## Problem to work on
Of the entries below, return exactly those lines that fall between the one containing "In this paper, we" and the one containing "61472377, 61632006, 61331017.", the two end lines included.

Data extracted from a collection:
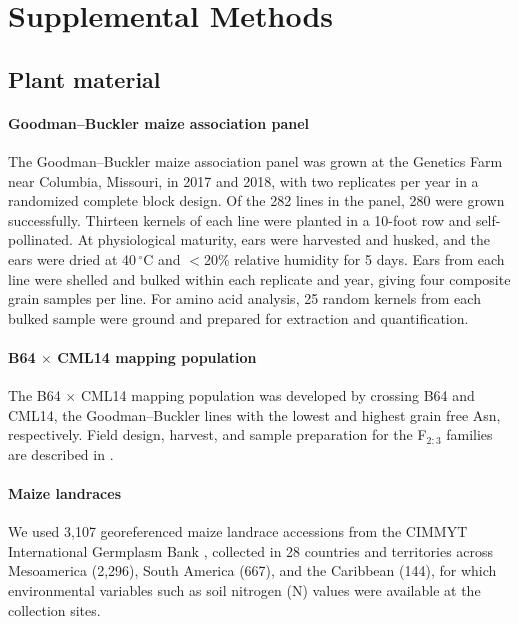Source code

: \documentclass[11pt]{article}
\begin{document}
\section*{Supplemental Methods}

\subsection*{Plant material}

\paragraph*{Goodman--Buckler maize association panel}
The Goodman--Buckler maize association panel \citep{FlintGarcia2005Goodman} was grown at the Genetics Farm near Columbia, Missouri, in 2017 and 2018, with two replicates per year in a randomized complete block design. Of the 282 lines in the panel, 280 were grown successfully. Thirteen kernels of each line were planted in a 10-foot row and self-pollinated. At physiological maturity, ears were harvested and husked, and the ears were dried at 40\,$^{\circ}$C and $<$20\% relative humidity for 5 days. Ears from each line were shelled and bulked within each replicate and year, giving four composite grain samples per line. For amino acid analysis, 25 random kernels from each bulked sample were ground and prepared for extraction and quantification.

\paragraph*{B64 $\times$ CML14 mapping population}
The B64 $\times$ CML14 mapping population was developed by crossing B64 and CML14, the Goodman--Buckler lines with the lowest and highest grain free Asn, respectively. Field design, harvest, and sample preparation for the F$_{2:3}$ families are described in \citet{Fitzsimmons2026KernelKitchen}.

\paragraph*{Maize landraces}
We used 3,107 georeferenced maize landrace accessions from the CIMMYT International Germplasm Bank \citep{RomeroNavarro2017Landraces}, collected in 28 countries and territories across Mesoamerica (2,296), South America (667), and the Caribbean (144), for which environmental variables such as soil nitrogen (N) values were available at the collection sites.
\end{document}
---
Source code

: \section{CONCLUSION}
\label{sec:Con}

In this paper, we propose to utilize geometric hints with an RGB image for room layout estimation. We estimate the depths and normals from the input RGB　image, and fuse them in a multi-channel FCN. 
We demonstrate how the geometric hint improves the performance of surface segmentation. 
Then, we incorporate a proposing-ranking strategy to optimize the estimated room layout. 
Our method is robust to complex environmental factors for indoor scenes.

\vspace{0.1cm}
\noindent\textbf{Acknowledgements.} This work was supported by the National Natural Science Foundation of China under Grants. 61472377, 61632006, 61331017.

## Exercise output
In this paper, we propose to utilize geometric hints with an RGB image for room layout estimation. We estimate the depths and normals from the input RGB　image, and fuse them in a multi-channel FCN. 
We demonstrate how the geometric hint improves the performance of surface segmentation. 
Then, we incorporate a proposing-ranking strategy to optimize the estimated room layout. 
Our method is robust to complex environmental factors for indoor scenes.

\vspace{0.1cm}
\noindent\textbf{Acknowledgements.} This work was supported by the National Natural Science Foundation of China under Grants. 61472377, 61632006, 61331017.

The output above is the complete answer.